• _Dataset records_:
★ ★ ★ ★ ★ ★ ★
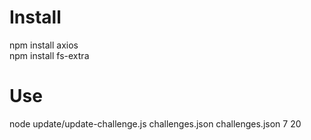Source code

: # Install

npm install axios  
npm install fs-extra  

# Use

node update/update-challenge.js challenges.json challenges.json 7 20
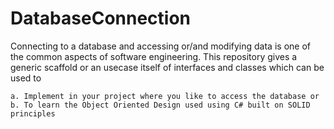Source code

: # DatabaseConnection
Connecting to a database and accessing or/and modifying data is one of the common aspects of software engineering. This repository gives a generic scaffold or an usecase itself of interfaces and classes which can be used to

    a. Implement in your project where you like to access the database or
    b. To learn the Object Oriented Design used using C# built on SOLID principles
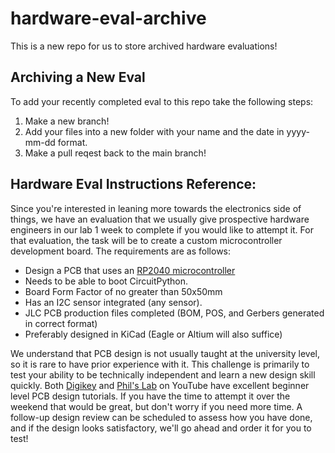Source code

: # hardware-eval-archive

This is a new repo for us to store archived hardware evaluations! 

## Archiving a New Eval
To add your recently completed eval to this repo take the following steps: 
1. Make a new branch!
2. Add your files into a new folder with your name and the date in yyyy-mm-dd format. 
3. Make a pull reqest back to the main branch!

## Hardware Eval Instructions Reference: 
Since you're interested in leaning more towards the electronics side of things, we have an evaluation that we usually give prospective hardware engineers in our lab 1 week to complete if you would like to attempt it. For that evaluation, the task will be to create a custom microcontroller development board. The requirements are as follows:

- Design a PCB that uses an [RP2040 microcontroller](https://www.raspberrypi.com/documentation/microcontrollers/rp2040.html)
- Needs to be able to boot CircuitPython.
- Board Form Factor of no greater than 50x50mm
- Has an I2C sensor integrated (any sensor).
- JLC PCB production files completed (BOM, POS, and Gerbers generated in correct format)
- Preferably designed in KiCad (Eagle or Altium will also suffice)

We understand that PCB design is not usually taught at the university level, so it is rare to have prior experience with it. This challenge is primarily to test your ability to be technically independent and learn a new design skill quickly. Both [Digikey](https://www.youtube.com/@digikey) and [Phil's Lab](https://www.youtube.com/@PhilsLab) on YouTube have excellent beginner level PCB design tutorials. If you have the time to attempt it over the weekend that would be great, but don't worry if you need more time. A follow-up design review can be scheduled to assess how you have done, and if the design looks satisfactory, we'll go ahead and order it for you to test!
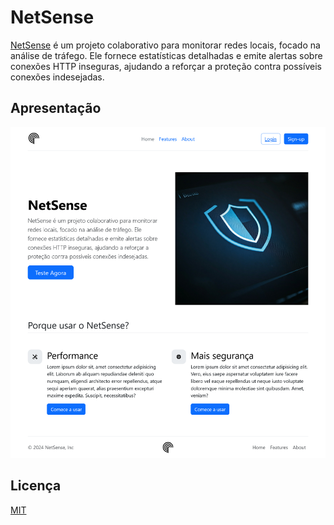 # NetSense

[NetSense](https://jacksoan-eufrosino.github.io/NetSense) é um projeto colaborativo para monitorar redes locais, focado na análise de tráfego. Ele fornece estatísticas detalhadas e emite alertas sobre conexões HTTP inseguras, ajudando a reforçar a proteção contra possíveis conexões indesejadas.

## Apresentação

![Landpage da aplicação](images/landPage.png)

## Licença

[MIT](https://github.com/Jacksoan-Eufrosino/NetSense/blob/main/LICENSE)
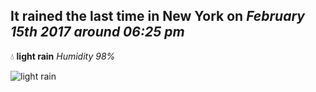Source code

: ## It rained the last time in New York on *February 15th 2017 around 06:25 pm*
💧  **light rain** *Humidity 98%*

![light rain](http://openweathermap.org/img/w/10n.png)
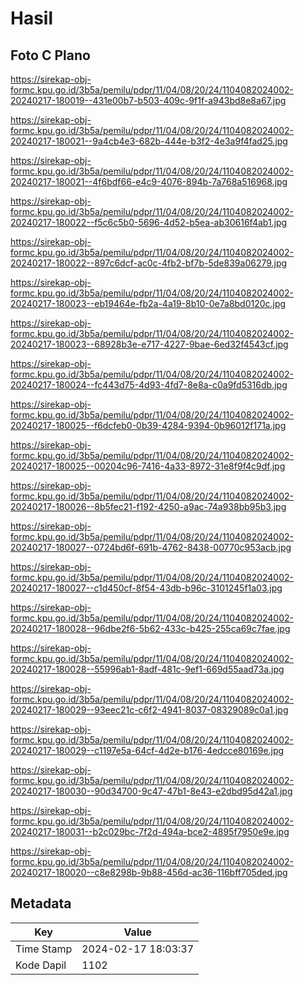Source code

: # Hasil

## Foto C Plano

https://sirekap-obj-formc.kpu.go.id/3b5a/pemilu/pdpr/11/04/08/20/24/1104082024002-20240217-180019--431e00b7-b503-409c-9f1f-a943bd8e8a67.jpg

https://sirekap-obj-formc.kpu.go.id/3b5a/pemilu/pdpr/11/04/08/20/24/1104082024002-20240217-180021--9a4cb4e3-682b-444e-b3f2-4e3a9f4fad25.jpg

https://sirekap-obj-formc.kpu.go.id/3b5a/pemilu/pdpr/11/04/08/20/24/1104082024002-20240217-180021--4f6bdf66-e4c9-4076-894b-7a768a516968.jpg

https://sirekap-obj-formc.kpu.go.id/3b5a/pemilu/pdpr/11/04/08/20/24/1104082024002-20240217-180022--f5c6c5b0-5696-4d52-b5ea-ab30616f4ab1.jpg

https://sirekap-obj-formc.kpu.go.id/3b5a/pemilu/pdpr/11/04/08/20/24/1104082024002-20240217-180022--897c6dcf-ac0c-4fb2-bf7b-5de839a06279.jpg

https://sirekap-obj-formc.kpu.go.id/3b5a/pemilu/pdpr/11/04/08/20/24/1104082024002-20240217-180023--eb19464e-fb2a-4a19-8b10-0e7a8bd0120c.jpg

https://sirekap-obj-formc.kpu.go.id/3b5a/pemilu/pdpr/11/04/08/20/24/1104082024002-20240217-180023--68928b3e-e717-4227-9bae-6ed32f4543cf.jpg

https://sirekap-obj-formc.kpu.go.id/3b5a/pemilu/pdpr/11/04/08/20/24/1104082024002-20240217-180024--fc443d75-4d93-4fd7-8e8a-c0a9fd5316db.jpg

https://sirekap-obj-formc.kpu.go.id/3b5a/pemilu/pdpr/11/04/08/20/24/1104082024002-20240217-180025--f6dcfeb0-0b39-4284-9394-0b96012f171a.jpg

https://sirekap-obj-formc.kpu.go.id/3b5a/pemilu/pdpr/11/04/08/20/24/1104082024002-20240217-180025--00204c96-7416-4a33-8972-31e8f9f4c9df.jpg

https://sirekap-obj-formc.kpu.go.id/3b5a/pemilu/pdpr/11/04/08/20/24/1104082024002-20240217-180026--8b5fec21-f192-4250-a9ac-74a938bb95b3.jpg

https://sirekap-obj-formc.kpu.go.id/3b5a/pemilu/pdpr/11/04/08/20/24/1104082024002-20240217-180027--0724bd6f-691b-4762-8438-00770c953acb.jpg

https://sirekap-obj-formc.kpu.go.id/3b5a/pemilu/pdpr/11/04/08/20/24/1104082024002-20240217-180027--c1d450cf-8f54-43db-b96c-3101245f1a03.jpg

https://sirekap-obj-formc.kpu.go.id/3b5a/pemilu/pdpr/11/04/08/20/24/1104082024002-20240217-180028--96dbe2f6-5b62-433c-b425-255ca69c7fae.jpg

https://sirekap-obj-formc.kpu.go.id/3b5a/pemilu/pdpr/11/04/08/20/24/1104082024002-20240217-180028--55996ab1-8adf-481c-9ef1-669d55aad73a.jpg

https://sirekap-obj-formc.kpu.go.id/3b5a/pemilu/pdpr/11/04/08/20/24/1104082024002-20240217-180029--93eec21c-c6f2-4941-8037-08329089c0a1.jpg

https://sirekap-obj-formc.kpu.go.id/3b5a/pemilu/pdpr/11/04/08/20/24/1104082024002-20240217-180029--c1197e5a-64cf-4d2e-b176-4edcce80169e.jpg

https://sirekap-obj-formc.kpu.go.id/3b5a/pemilu/pdpr/11/04/08/20/24/1104082024002-20240217-180030--90d34700-9c47-47b1-8e43-e2dbd95d42a1.jpg

https://sirekap-obj-formc.kpu.go.id/3b5a/pemilu/pdpr/11/04/08/20/24/1104082024002-20240217-180031--b2c029bc-7f2d-494a-bce2-4895f7950e9e.jpg

https://sirekap-obj-formc.kpu.go.id/3b5a/pemilu/pdpr/11/04/08/20/24/1104082024002-20240217-180020--c8e8298b-9b88-456d-ac36-116bff705ded.jpg


## Metadata

| Key        | Value               |
| ---------- | ------------------- |
| Time Stamp | 2024-02-17 18:03:37 |
| Kode Dapil | 1102                |



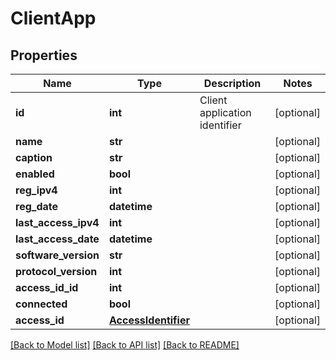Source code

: # ClientApp

## Properties
Name | Type | Description | Notes
------------ | ------------- | ------------- | -------------
**id** | **int** | Client application identifier | [optional] 
**name** | **str** |  | [optional] 
**caption** | **str** |  | [optional] 
**enabled** | **bool** |  | [optional] 
**reg_ipv4** | **int** |  | [optional] 
**reg_date** | **datetime** |  | [optional] 
**last_access_ipv4** | **int** |  | [optional] 
**last_access_date** | **datetime** |  | [optional] 
**software_version** | **str** |  | [optional] 
**protocol_version** | **int** |  | [optional] 
**access_id_id** | **int** |  | [optional] 
**connected** | **bool** |  | [optional] 
**access_id** | [**AccessIdentifier**](AccessIdentifier.md) |  | [optional] 

[[Back to Model list]](../README.md#documentation-for-models) [[Back to API list]](../README.md#documentation-for-api-endpoints) [[Back to README]](../README.md)

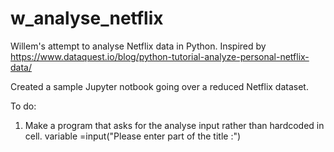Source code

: # w_analyse_netflix
Willem's attempt to analyse Netflix data in Python.
Inspired by https://www.dataquest.io/blog/python-tutorial-analyze-personal-netflix-data/

Created a sample Jupyter notbook going over a reduced Netflix dataset.

To do:

1) Make a program that asks for the analyse input rather than hardcoded in cell. variable =input("Please enter part of the title :")
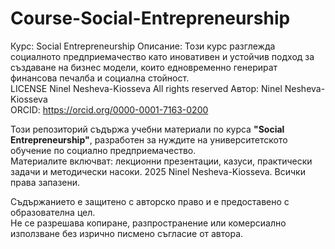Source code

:# Course-Social-Entrepreneurship
Курс: Social Entrepreneurship Описание: Този курс разглежда социалното предприемачество като иновативен и устойчив подход за създаване на бизнес модели, които едновременно генерират финансова печалба и социална стойност.  
LICENSE Ninel Nesheva-Kiosseva All rights reserved 
Автор: Ninel Nesheva-Kiosseva  
ORCID: https://orcid.org/0000-0001-7163-0200  

Този репозиторий съдържа учебни материали по курса **"Social Entrepreneurship"**, разработен за нуждите на университетското обучение по социално предприемачество.  
Материалите включват: лекционни презентации, казуси, практически задачи и методически насоки.
2025 Ninel Nesheva-Kiosseva. Всички права запазени.

Съдържанието е защитено с авторско право и е предоставено с образователна цел.  
Не се разрешава копиране, разпространение или комерсиално използване без изрично писмено съгласие от автора.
★ ★ ★ ★ ★ ★ ★
Write out only the lines that run from the line containing "3. Make a pull" through the line containing "## Hardware Eval", both included, exactly as they appear above.

• _Worked solution_:
3. Make a pull reqest back to the main branch!

## Hardware Eval Instructions Reference: 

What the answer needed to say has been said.